(Stored data)
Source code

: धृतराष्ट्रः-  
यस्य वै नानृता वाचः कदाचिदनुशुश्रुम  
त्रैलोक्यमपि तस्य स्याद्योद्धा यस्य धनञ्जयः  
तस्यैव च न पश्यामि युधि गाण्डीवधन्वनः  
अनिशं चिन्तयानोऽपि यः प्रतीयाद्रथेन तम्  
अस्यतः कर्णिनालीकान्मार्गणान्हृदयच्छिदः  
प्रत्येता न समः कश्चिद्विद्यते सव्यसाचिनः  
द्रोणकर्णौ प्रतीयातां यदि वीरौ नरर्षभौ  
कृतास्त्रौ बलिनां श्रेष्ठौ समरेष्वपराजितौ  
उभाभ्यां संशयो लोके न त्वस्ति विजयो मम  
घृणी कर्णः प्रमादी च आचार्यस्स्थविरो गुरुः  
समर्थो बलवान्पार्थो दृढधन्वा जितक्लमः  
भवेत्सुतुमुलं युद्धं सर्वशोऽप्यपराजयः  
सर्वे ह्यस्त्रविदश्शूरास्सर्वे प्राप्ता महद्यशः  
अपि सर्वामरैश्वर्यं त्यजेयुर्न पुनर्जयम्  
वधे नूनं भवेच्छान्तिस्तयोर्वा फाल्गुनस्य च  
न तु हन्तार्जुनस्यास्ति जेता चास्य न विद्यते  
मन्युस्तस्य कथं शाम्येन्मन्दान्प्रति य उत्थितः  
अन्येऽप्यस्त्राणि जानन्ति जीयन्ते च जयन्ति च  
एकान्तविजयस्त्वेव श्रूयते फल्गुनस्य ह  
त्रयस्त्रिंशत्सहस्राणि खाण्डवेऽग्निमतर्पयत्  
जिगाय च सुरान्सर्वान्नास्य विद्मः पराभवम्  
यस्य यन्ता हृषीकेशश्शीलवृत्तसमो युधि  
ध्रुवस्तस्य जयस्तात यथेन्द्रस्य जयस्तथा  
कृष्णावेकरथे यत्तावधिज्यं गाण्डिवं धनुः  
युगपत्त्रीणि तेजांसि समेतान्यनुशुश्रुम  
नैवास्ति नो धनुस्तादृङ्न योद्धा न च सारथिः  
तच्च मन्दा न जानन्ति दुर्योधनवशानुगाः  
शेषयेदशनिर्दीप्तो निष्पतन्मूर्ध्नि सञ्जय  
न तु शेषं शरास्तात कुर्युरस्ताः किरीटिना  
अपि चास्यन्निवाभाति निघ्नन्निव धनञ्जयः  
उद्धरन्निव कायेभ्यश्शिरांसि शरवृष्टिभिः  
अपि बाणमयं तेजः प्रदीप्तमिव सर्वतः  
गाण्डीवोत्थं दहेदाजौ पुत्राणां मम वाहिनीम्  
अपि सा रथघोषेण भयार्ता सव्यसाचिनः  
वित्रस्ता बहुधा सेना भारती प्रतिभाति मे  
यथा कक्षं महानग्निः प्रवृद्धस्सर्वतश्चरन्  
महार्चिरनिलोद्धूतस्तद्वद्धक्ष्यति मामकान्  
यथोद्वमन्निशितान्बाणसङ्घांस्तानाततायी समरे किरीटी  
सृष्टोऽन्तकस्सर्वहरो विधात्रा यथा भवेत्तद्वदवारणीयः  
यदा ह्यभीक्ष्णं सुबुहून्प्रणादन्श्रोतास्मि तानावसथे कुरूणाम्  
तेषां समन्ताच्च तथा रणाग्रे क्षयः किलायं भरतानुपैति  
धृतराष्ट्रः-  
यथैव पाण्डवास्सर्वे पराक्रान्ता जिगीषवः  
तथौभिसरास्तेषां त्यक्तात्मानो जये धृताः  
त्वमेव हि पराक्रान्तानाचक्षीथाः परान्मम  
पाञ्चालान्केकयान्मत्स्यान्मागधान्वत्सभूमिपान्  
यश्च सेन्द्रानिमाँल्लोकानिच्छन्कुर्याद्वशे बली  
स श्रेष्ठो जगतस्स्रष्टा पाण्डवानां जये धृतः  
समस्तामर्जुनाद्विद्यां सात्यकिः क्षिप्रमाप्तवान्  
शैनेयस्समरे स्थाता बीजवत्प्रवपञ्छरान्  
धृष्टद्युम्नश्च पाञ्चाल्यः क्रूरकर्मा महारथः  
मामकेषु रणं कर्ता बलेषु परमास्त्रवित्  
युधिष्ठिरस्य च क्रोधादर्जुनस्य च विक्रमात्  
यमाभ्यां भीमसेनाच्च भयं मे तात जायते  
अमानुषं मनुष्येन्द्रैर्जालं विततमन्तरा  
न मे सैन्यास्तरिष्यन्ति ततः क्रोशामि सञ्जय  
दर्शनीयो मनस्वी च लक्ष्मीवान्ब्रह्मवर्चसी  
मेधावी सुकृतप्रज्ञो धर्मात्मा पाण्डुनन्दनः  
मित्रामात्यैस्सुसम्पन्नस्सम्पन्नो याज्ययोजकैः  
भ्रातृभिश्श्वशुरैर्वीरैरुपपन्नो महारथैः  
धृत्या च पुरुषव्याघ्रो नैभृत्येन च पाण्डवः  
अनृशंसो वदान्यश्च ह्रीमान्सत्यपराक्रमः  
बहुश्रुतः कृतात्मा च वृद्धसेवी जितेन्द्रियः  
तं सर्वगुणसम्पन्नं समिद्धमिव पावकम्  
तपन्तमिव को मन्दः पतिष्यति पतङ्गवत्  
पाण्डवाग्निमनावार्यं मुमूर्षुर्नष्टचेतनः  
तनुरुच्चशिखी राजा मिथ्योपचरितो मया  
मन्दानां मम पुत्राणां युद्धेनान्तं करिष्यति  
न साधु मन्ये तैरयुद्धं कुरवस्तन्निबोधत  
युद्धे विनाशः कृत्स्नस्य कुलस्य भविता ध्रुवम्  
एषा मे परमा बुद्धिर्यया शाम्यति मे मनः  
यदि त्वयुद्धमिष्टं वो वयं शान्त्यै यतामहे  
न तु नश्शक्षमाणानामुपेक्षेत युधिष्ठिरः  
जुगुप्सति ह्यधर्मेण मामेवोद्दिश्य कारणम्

TASK DETAILS:
Would you retype the lines above from the one with "अपि बाणमयं तेजः प्रदीप्तमिव सर्वतः" down to the one with "सृष्टोऽन्तकस्सर्वहरो विधात्रा यथा", word for word, both ends included and no other lines?

SOLUTION BELOW:
अपि बाणमयं तेजः प्रदीप्तमिव सर्वतः  
गाण्डीवोत्थं दहेदाजौ पुत्राणां मम वाहिनीम्  
अपि सा रथघोषेण भयार्ता सव्यसाचिनः  
वित्रस्ता बहुधा सेना भारती प्रतिभाति मे  
यथा कक्षं महानग्निः प्रवृद्धस्सर्वतश्चरन्  
महार्चिरनिलोद्धूतस्तद्वद्धक्ष्यति मामकान्  
यथोद्वमन्निशितान्बाणसङ्घांस्तानाततायी समरे किरीटी  
सृष्टोऽन्तकस्सर्वहरो विधात्रा यथा भवेत्तद्वदवारणीयः  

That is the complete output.